A Killer's Rampage
A Link
Rosario Gonzales, 20, had disappeared on February 26, 2000. She'd been working at a temporary job distributing aspirin samples at the Miami Grand Prix racetrack, where witnesses said she had left around noon with an older man. She, too, had pretty dark eyes and long, brown hair. She had not even picked up her paycheck.
Nothing clearly linked the two, except that Kenyon knew Christopher Wilder, who sometimes drove cars in races and often hung around at the Miami racetrack. Also, both had participated in the Miss Florida contest and wanted to be models. (In the book Human Monsters David Everitt reports that Rosario had previously posed for a book cover that Wilder photographed.)
That Wilder had lied about seeing Beth made him suspect. Now a look at his case file at the Boynton Beach police station convinced the private investigator that Wilder could very well be a sexual predator. Beth's rejection of his marriage proposal may have elevated her danger.

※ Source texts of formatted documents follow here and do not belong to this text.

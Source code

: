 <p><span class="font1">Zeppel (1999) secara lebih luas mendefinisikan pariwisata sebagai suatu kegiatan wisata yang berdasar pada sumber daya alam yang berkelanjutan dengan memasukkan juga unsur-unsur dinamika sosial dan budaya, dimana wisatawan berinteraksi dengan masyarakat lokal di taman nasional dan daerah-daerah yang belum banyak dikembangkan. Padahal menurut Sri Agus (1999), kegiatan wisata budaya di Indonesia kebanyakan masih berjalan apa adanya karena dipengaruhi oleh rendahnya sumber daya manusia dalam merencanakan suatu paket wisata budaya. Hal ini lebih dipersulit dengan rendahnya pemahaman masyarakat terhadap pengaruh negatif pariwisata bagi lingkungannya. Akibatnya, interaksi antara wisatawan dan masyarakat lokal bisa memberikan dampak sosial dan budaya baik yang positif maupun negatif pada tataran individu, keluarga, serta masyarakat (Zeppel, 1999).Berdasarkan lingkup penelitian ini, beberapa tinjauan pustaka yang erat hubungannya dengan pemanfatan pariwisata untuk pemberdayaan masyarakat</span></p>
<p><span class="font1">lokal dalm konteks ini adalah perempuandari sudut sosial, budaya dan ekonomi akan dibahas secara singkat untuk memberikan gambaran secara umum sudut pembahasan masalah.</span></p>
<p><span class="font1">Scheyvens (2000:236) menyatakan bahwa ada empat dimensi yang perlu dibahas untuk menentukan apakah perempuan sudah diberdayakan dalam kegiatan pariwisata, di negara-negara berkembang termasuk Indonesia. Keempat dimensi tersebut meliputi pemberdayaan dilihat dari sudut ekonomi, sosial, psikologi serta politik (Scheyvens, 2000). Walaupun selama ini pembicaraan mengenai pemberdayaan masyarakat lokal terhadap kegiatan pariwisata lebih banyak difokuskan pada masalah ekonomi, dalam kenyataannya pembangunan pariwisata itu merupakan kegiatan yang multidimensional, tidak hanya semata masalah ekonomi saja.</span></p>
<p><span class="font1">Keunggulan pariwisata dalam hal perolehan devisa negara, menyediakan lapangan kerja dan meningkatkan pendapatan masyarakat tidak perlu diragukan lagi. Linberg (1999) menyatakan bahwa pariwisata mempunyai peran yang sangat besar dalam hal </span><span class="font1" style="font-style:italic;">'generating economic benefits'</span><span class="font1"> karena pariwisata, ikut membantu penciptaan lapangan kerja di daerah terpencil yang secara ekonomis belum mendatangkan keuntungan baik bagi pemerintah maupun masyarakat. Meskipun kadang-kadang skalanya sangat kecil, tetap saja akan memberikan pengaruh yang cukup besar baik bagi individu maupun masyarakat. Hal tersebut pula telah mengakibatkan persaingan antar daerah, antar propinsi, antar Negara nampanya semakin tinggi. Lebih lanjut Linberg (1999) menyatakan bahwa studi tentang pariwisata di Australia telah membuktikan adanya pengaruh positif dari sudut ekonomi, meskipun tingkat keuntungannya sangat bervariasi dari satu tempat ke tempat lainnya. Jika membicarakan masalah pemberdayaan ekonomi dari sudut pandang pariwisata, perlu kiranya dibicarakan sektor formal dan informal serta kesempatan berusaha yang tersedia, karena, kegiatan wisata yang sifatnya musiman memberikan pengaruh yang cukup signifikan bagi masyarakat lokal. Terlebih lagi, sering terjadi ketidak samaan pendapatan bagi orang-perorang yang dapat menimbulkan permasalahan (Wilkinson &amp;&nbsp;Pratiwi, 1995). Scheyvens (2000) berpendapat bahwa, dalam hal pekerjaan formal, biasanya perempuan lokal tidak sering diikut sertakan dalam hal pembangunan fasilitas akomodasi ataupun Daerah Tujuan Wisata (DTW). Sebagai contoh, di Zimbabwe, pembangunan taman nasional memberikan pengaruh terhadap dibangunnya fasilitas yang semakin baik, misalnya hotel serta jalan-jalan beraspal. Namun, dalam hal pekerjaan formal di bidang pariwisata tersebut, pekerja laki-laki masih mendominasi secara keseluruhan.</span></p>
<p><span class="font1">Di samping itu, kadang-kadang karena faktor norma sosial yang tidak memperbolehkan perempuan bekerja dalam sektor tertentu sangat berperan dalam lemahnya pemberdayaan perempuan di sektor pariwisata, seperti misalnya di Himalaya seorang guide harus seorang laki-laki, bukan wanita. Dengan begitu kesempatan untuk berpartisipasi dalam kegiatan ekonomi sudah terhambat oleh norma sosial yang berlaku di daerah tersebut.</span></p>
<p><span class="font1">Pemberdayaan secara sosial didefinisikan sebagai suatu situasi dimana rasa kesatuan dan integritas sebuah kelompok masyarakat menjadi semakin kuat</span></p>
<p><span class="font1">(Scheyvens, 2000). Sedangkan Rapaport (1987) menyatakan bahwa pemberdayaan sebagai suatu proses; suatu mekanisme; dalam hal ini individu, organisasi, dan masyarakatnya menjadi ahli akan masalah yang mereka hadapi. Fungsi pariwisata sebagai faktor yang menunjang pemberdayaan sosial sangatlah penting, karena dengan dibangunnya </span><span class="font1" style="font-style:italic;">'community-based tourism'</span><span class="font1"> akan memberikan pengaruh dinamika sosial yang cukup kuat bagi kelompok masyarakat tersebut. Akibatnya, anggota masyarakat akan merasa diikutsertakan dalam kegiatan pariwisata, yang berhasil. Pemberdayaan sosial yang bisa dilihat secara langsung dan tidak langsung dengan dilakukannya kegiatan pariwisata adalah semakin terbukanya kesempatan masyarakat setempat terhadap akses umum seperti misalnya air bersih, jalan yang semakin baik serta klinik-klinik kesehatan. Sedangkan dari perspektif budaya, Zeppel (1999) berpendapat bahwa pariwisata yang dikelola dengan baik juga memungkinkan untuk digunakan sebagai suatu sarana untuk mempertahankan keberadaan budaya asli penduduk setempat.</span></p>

Whittaker went with an ex-police officer to talk with Wilder at his office at the Sawtel Construction Company, which he owned with a partner. Wilder pulled up in the gray Cadillac described by the gas station attendants. Yet inside his office, he repeated his denial of having seen Beth in the past few days. He insisted the attendants had made a mistake in their identification. Then he brought in his secretary to vouch for his whereabouts, but that proved to have been a mistake.
The investigators told her they were looking for Beth Kenyon, and she said, yes, the girl whose car was found at the airport.
No one had mentioned an airport and finding the car had not been made public. The secretary seemed flustered and asked Wilder if that wasn't the information he had given to her.
Wilder was quick. He said that Beth's mother had told him that.
Mrs. Kenyon later denied it.
Around the same time, the police learned that Rosario Gonzales, the other missing girl, had also known Christopher Wilder. That information spurred them into a countywide hunt, following numerous leads and tips, many of which were mistaken identifications or dead-ends. Then Whittaker informed them that Christopher Wilder had been at the Miami Grand Prix and that he was a suspect in Beth Kenyon's disappearance.
These disappearances became a more serious matter, and regular detectives from Metro Dade were now assigned to Beth Kenyon's case, with the possibility that the same suspect had kidnapped two girls within a week's time. They placed information in the newspaper, hoping to get some help from the public.
Just as Christopher Wilder was celebrating his 39th birthday on March 13, the police were collecting a file on him. Three days later, he read in the Miami Herald that "a racecar driver" and "wealthy contractor" was suspected in the disappearances, and he realized it was time to move. He did keep his appointment with his therapist, who was treating him for sex crimes for which he'd received parole. Knowing his preference for girls with long hair and his fantasy about holding a girl captive, the therapist asked if he knew anything about the missing Rosario. He looked her in the eye and denied it.
Two days later, he dropped his three dogs at a kennel, withdrew a substantial amount of money from the bank, and told his partner he was being framed and was "not going to jail." He got into his 1973 Chrysler New Yorker sedan and drove off. He had said to others that stress was bad for him. Now it was about to provoke a shocking spree.